= Cruzer Enterprise =

Encrypted USB flash drive

The SanDisk Cruzer Enterprise was an encrypted USB flash drive. This secure USB drive imposed a mandatory access control on all files, storing them in a hardware-encrypted, password-protected partition. The Cruzer Enterprise was designed to protect information on company-issued USB flash drives.

Central Management and Control (CMC) server software centrally managed the drive, enabling password administration, data backup, and termination if the drive is lost or stolen. It was released around 2008.
The Cruzer Enterprise supported Microsoft Windows 2000 SP4, Windows XP SP1, Windows Server 2003, Windows Vista, and Apple OS X 10.4 and 10.5. It was discontinued in November 2010.

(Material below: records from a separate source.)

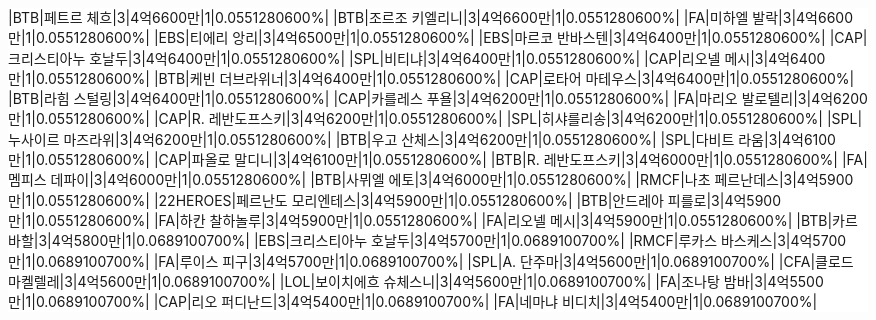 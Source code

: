 |BTB|페트르 체흐|3|4억6600만|1|0.0551280600%|
|BTB|조르조 키엘리니|3|4억6600만|1|0.0551280600%|
|FA|미하엘 발락|3|4억6600만|1|0.0551280600%|
|EBS|티에리 앙리|3|4억6500만|1|0.0551280600%|
|EBS|마르코 반바스텐|3|4억6400만|1|0.0551280600%|
|CAP|크리스티아누 호날두|3|4억6400만|1|0.0551280600%|
|SPL|비티냐|3|4억6400만|1|0.0551280600%|
|CAP|리오넬 메시|3|4억6400만|1|0.0551280600%|
|BTB|케빈 더브라위너|3|4억6400만|1|0.0551280600%|
|CAP|로타어 마테우스|3|4억6400만|1|0.0551280600%|
|BTB|라힘 스털링|3|4억6400만|1|0.0551280600%|
|CAP|카를레스 푸욜|3|4억6200만|1|0.0551280600%|
|FA|마리오 발로텔리|3|4억6200만|1|0.0551280600%|
|CAP|R. 레반도프스키|3|4억6200만|1|0.0551280600%|
|SPL|히샤를리송|3|4억6200만|1|0.0551280600%|
|SPL|누사이르 마즈라위|3|4억6200만|1|0.0551280600%|
|BTB|우고 산체스|3|4억6200만|1|0.0551280600%|
|SPL|다비트 라움|3|4억6100만|1|0.0551280600%|
|CAP|파올로 말디니|3|4억6100만|1|0.0551280600%|
|BTB|R. 레반도프스키|3|4억6000만|1|0.0551280600%|
|FA|멤피스 데파이|3|4억6000만|1|0.0551280600%|
|BTB|사뮈엘 에토|3|4억6000만|1|0.0551280600%|
|RMCF|나초 페르난데스|3|4억5900만|1|0.0551280600%|
|22HEROES|페르난도 모리엔테스|3|4억5900만|1|0.0551280600%|
|BTB|안드레아 피를로|3|4억5900만|1|0.0551280600%|
|FA|하칸 찰하놀루|3|4억5900만|1|0.0551280600%|
|FA|리오넬 메시|3|4억5900만|1|0.0551280600%|
|BTB|카르바할|3|4억5800만|1|0.0689100700%|
|EBS|크리스티아누 호날두|3|4억5700만|1|0.0689100700%|
|RMCF|루카스 바스케스|3|4억5700만|1|0.0689100700%|
|FA|루이스 피구|3|4억5700만|1|0.0689100700%|
|SPL|A. 단주마|3|4억5600만|1|0.0689100700%|
|CFA|클로드 마켈렐레|3|4억5600만|1|0.0689100700%|
|LOL|보이치에흐 슈체스니|3|4억5600만|1|0.0689100700%|
|FA|조나탕 밤바|3|4억5500만|1|0.0689100700%|
|CAP|리오 퍼디난드|3|4억5400만|1|0.0689100700%|
|FA|네마냐 비디치|3|4억5400만|1|0.0689100700%|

The SanDisk Cruzer Enterprise competed with other secure USB drives, including IronKey, Kingston, and Verbatim, and also disk encryption software such as FreeOTFE and TrueCrypt.

Cruzer Enterprise FIPS Edition also offered features of the Cruzer Enterprise, including:
- Mandatory password-protection and hardware-based 256-bit AES encryption for all files stored on the drive.
- Encryption keys never leave the drive, so they are safe from hacking attempts aimed at the host PC.
- Plug & Play functionality on any PC
- Premium performance, with read speed of 24 megabytes (MB) per second and write speed of 20 MB/sec1.
- Complete lifecycle management through SanDisk's CMC (Central Management & Control) server software. CMC provides password recovery and renewal through the network, remote termination of lost drives, central back-up and restore, and central usage tracking. This means data is not lost when a drive is lost, and IT administrators can provision a replacement flash drive with user files stored on the network.